L’«atomica» di Giovanni Paolo II e il ruolo di un grande fisico italiano

Chi studia gli ultimi anni della guerra fredda, si accorgerà che ha fatto più Giovanni Paolo II, disarmato, dei grandi eserciti e delle mille armi di distruzione di massa costruite dagli Usa e dall’URSS all’indomani della bomba su Hiroshima. C’è una testimonianza tra le altre, da parte di un uomo insospettabile di simpatie verso la Chiesa cattolica, Ezio Mauro, che ci ricorda quanto il papa polacco, fieramente anticomunista, abbia contribuito a cambiare la storia dell’URSS, “semplicemente” creando un rapporto umano profondo con il leader sovietico Michail Gorbaciov.

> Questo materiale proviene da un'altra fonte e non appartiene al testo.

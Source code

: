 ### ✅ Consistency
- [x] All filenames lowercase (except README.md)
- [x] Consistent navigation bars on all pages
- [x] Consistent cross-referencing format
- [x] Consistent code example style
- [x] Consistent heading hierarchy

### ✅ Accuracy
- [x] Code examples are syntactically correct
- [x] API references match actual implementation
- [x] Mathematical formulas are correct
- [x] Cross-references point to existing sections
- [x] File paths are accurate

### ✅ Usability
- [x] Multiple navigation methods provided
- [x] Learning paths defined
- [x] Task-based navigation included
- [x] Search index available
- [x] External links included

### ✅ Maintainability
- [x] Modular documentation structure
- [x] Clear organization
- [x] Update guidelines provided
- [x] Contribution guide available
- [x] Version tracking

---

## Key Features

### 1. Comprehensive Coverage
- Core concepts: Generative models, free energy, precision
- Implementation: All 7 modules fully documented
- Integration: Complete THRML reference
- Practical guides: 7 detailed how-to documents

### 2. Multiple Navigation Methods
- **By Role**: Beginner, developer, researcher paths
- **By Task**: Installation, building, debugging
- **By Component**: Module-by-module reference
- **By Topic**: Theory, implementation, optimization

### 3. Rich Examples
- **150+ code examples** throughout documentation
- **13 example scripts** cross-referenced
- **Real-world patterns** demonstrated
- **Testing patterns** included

Ma prima di arrivare al crollo del comunismo, per decenni il mondo ha rischiato di andare incontro all’autodistruzione. Chi ha lavorato più di altri, e con maggior successo, perché ciò non avvenisse? Cercherò di ricordarlo, ricorrendo ad un anniversario: esattamente 60 anni orsono, nel 1963, il fisico italiano vivente, Antonino Zichichi, fondava ad Erice il Centro Ettore Majorana dove sarebbe stato redatto, alcuni decenni più tardi, il celebre Manifesto di Erice. Qui, in questa piccola cittadina della Sicilia, si sono incontrati per molti anni scienziati di tutto il mondo, americani, sovietici, italiani, britannici: di questi 49 erano già Premi Nobel e 106 lo sarebbero diventati.

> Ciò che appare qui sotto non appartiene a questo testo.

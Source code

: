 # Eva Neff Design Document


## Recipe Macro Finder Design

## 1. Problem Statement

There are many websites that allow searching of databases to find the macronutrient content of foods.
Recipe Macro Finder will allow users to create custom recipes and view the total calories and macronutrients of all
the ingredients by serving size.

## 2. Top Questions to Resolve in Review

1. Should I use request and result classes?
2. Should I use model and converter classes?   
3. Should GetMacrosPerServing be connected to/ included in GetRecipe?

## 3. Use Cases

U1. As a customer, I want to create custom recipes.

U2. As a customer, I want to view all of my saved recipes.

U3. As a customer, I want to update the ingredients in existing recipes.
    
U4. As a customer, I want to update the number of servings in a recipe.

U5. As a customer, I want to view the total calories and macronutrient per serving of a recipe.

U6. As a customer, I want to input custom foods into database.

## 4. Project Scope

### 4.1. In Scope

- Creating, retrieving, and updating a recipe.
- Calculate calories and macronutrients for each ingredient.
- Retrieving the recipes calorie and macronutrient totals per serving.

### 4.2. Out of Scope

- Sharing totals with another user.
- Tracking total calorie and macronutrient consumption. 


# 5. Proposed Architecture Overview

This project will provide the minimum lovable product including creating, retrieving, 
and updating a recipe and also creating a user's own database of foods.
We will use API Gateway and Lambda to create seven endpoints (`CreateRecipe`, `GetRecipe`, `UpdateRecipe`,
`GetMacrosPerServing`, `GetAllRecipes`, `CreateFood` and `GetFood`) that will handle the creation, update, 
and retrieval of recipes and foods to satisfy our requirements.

La cosa più incredibile è che tra questi premi Nobel, in particolare per la fisica, troviamo anche molti di coloro che avevano costruito le bombe atomiche, e persino due dei tre padri della Super bomba, la bomba H: Edward Teller e Richard Garwin. Chi volesse osservare l’album fotografico di Erice, vi troverebbe Zichichi al fianco di Wigner, Teller, Weisskopf, Rabi… cioè personalità scientificamente parlando ancora più decisive, a Los Alamos, dello stesso Oppenheimer. Lo scopo era quello di riflettere sugli avvenimenti del passato e lavorare per spingere i governi a “ridurre la segretezza nelle tecnologie militari” e a “ridurre il numero delle armi nucleari ammassate nei loro arsenali”.

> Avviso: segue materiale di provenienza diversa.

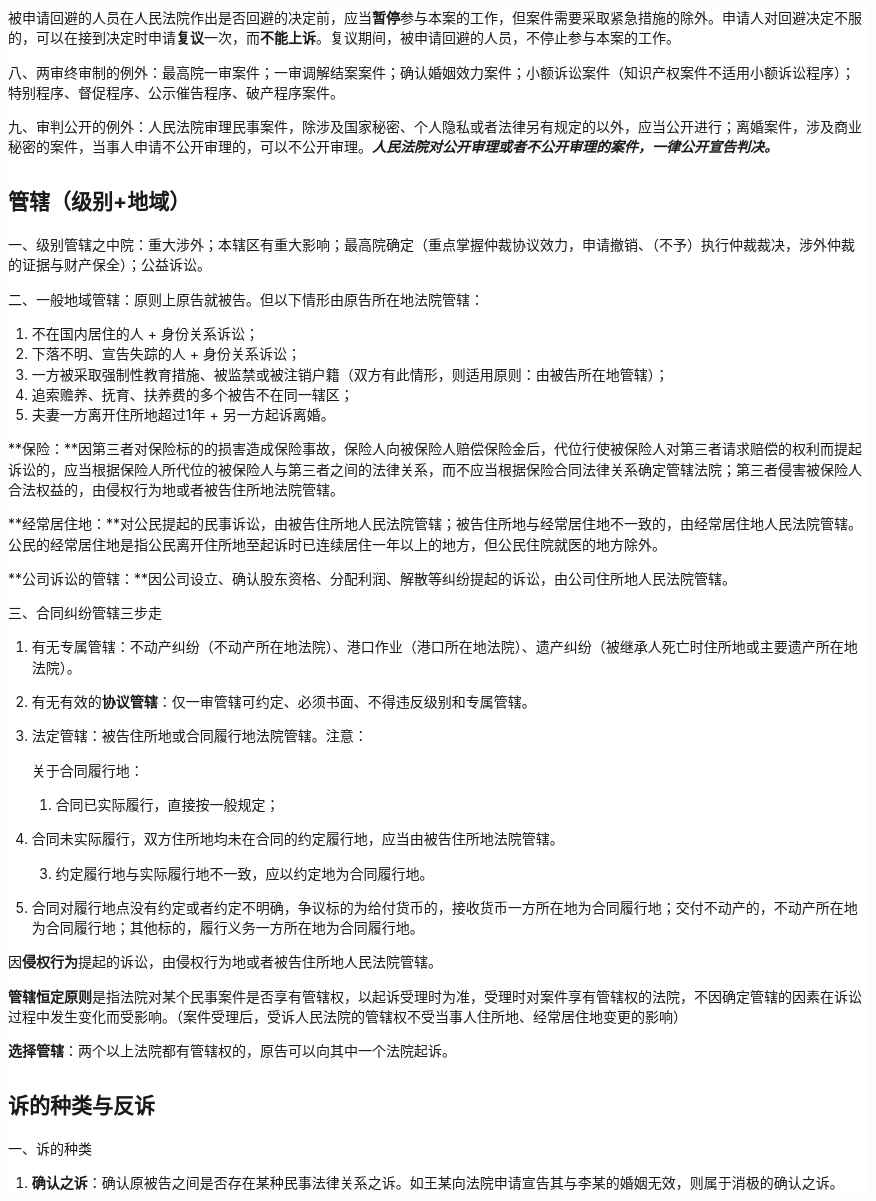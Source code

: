   被申请回避的人员在人民法院作出是否回避的决定前，应当**暂停**参与本案的工作，但案件需要采取紧急措施的除外。申请人对回避决定不服的，可以在接到决定时申请**复议**一次，而**不能上诉**。复议期间，被申请回避的人员，不停止参与本案的工作。

八、两审终审制的例外：最高院一审案件；一审调解结案案件；确认婚姻效力案件；小额诉讼案件（知识产权案件不适用小额诉讼程序）；特别程序、督促程序、公示催告程序、破产程序案件。

九、审判公开的例外：人民法院审理民事案件，除涉及国家秘密、个人隐私或者法律另有规定的以外，应当公开进行；离婚案件，涉及商业秘密的案件，当事人申请不公开审理的，可以不公开审理。***人民法院对公开审理或者不公开审理的案件，一律公开宣告判决。***



## 管辖（级别+地域）

一、级别管辖之中院：重大涉外；本辖区有重大影响；最高院确定（重点掌握仲裁协议效力，申请撤销、（不予）执行仲裁裁决，涉外仲裁的证据与财产保全）；公益诉讼。

二、一般地域管辖：原则上原告就被告。但以下情形由原告所在地法院管辖：

1. 不在国内居住的人 + 身份关系诉讼；
2. 下落不明、宣告失踪的人 + 身份关系诉讼；
3. 一方被采取强制性教育措施、被监禁或被注销户籍（双方有此情形，则适用原则：由被告所在地管辖）；
4. 追索赡养、抚育、扶养费的多个被告不在同一辖区；
5. 夫妻一方离开住所地超过1年 + 另一方起诉离婚。

**保险：**因第三者对保险标的的损害造成保险事故，保险人向被保险人赔偿保险金后，代位行使被保险人对第三者请求赔偿的权利而提起诉讼的，应当根据保险人所代位的被保险人与第三者之间的法律关系，而不应当根据保险合同法律关系确定管辖法院；第三者侵害被保险人合法权益的，由侵权行为地或者被告住所地法院管辖。

**经常居住地：**对公民提起的民事诉讼，由被告住所地人民法院管辖；被告住所地与经常居住地不一致的，由经常居住地人民法院管辖。公民的经常居住地是指公民离开住所地至起诉时已连续居住一年以上的地方，但公民住院就医的地方除外。

**公司诉讼的管辖：**因公司设立、确认股东资格、分配利润、解散等纠纷提起的诉讼，由公司住所地人民法院管辖。

三、合同纠纷管辖三步走

1. 有无专属管辖：不动产纠纷（不动产所在地法院）、港口作业（港口所在地法院）、遗产纠纷（被继承人死亡时住所地或主要遗产所在地法院）。

2. 有无有效的**协议管辖**：仅一审管辖可约定、必须书面、不得违反级别和专属管辖。

3. 法定管辖：被告住所地或合同履行地法院管辖。注意：

   关于合同履行地：

   1. 合同已实际履行，直接按一般规定；
2. 合同未实际履行，双方住所地均未在合同的约定履行地，应当由被告住所地法院管辖。
   
   3. 约定履行地与实际履行地不一致，应以约定地为合同履行地。
4. 合同对履行地点没有约定或者约定不明确，争议标的为给付货币的，接收货币一方所在地为合同履行地；交付不动产的，不动产所在地为合同履行地；其他标的，履行义务一方所在地为合同履行地。

因**侵权行为**提起的诉讼，由侵权行为地或者被告住所地人民法院管辖。

**管辖恒定原则**是指法院对某个民事案件是否享有管辖权，以起诉受理时为准，受理时对案件享有管辖权的法院，不因确定管辖的因素在诉讼过程中发生变化而受影响。（案件受理后，受诉人民法院的管辖权不受当事人住所地、经常居住地变更的影响）

**选择管辖**：两个以上法院都有管辖权的，原告可以向其中一个法院起诉。



## 诉的种类与反诉

一、诉的种类

1. **确认之诉**：确认原被告之间是否存在某种民事法律关系之诉。如王某向法院申请宣告其与李某的婚姻无效，则属于消极的确认之诉。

Queste due affermazioni, tra le altre, sono contenute del Manifesto di Erice, firmato nel 1982 da oltre 10 mila scienziati e redatto dallo stesso Zichichi e dai premi Nobel per la Fisica Paul Dirac, britannico, e Pëtr Leonidovič Kapica, russo.  Quest’ultimo aveva avuto il coraggio di dire di no a Stalin, che lo aveva chiamato a dirigere il progetto per la bomba H sovietica. Il rifiuto gli era costato gli arresti domiciliari negli anni Cinquanta. Ci possiamo ora chiedere: come è possibile che un fisico italiano sia riuscito in un’opera così grandiosa, portando anche ad accordi tra i consiglieri scientifici di Deng Xiaoping, Ronald Reagan e Michail Gorbaciov?

Il segreto sta certamente nel carisma di Zichichi, ma anche nel sostegno che egli ebbe proprio da Giovanni Paolo II: sulla scia già tracciata da Pio XII, infatti, il papa polacco fece della Pontificia Accademia delle Scienze un altro luogo di ritrovo internazionale, super partes, dotato di prestigio morale internazionale.  Ciò anche grazie alla capacità del pontefice polacco, noto anticomunista, di non essersi mai schiacciato sulle posizioni americane e di aver sempre portato avanti un tentativo di collaborazione con l’ex mondo sovietico (nota, ad esempio, la sua collaborazione con Gorbaciov, per scongiurare la prima guerra del Golfo, voluta dall’amministrazione Bush). Ma, soprattutto, in forza di una convinzione che era diventata propria di molti scienziati costruttori dell’atomica, che erano passati dall’ateismo e dal disinteresse per la religione, a riconoscere, quantomeno, che senza i principi cristiani il mondo sarebbe andato incontro ad aberrazioni sempre maggiori.

Se nella guerra fredda ci furono spazi di dialogo e di speranza, il merito fu anche del nostro Paese, universalmente riconosciuto come capitale mondiale della fede, della cultura, dell’arte, e non della guerra, e della Santa Sede, per sua stessa natura universale.  Oggi ci mancano, purtroppo, sia il vivido ricordo di cosa sia stata l’atomica – tanto che stiamo scivolando verso una nuova Guerra Fredda, come spiega il Segretario di Stato Vaticano, card. Parolin, nell’intervista rilasciata al Timone -, sia scienziati di valore impegnati a spiegare al mondo e ai governi a quali rischi possiamo andare incontro, continuando sulla via della guerra ad oltranza, in un’epoca in cui gli ordigni del passato appaiono semplici petardi (Foto: Pexels.com/Bing immagine free)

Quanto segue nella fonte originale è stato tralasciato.